▸ Exercise: From the listing below, pull out every line where the string "right" appears.
◆ ◆ ◆
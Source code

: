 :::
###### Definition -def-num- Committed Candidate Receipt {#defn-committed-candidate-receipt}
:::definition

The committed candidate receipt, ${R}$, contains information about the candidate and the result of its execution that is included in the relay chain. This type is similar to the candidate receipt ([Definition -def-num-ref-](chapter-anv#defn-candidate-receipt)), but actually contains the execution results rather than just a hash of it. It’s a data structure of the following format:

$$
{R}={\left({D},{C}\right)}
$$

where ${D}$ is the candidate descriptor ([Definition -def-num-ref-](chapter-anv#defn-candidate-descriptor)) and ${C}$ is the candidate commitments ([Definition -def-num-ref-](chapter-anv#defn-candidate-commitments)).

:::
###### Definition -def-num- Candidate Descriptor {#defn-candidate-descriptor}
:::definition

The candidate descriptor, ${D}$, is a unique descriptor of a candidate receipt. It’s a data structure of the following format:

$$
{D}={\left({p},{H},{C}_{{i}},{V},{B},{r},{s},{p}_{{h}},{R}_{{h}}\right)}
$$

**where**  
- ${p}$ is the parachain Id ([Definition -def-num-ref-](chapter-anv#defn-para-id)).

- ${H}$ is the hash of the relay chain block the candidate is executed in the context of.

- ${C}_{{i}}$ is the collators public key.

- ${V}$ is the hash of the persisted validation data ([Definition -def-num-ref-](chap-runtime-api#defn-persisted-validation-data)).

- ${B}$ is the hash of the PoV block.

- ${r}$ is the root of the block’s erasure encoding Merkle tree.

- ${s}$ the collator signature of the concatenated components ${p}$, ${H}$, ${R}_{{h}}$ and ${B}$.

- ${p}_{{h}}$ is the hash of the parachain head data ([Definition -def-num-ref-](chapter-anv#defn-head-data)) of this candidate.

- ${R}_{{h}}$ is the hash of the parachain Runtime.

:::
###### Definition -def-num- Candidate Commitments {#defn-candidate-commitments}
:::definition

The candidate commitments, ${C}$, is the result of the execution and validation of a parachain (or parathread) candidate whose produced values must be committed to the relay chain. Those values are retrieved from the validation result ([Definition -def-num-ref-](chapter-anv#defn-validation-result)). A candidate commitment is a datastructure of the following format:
◆ ◆ ◆
▸ Solved exercise:
{R}={\left({D},{C}\right)}
{D}={\left({p},{H},{C}_{{i}},{V},{B},{r},{s},{p}_{{h}},{R}_{{h}}\right)}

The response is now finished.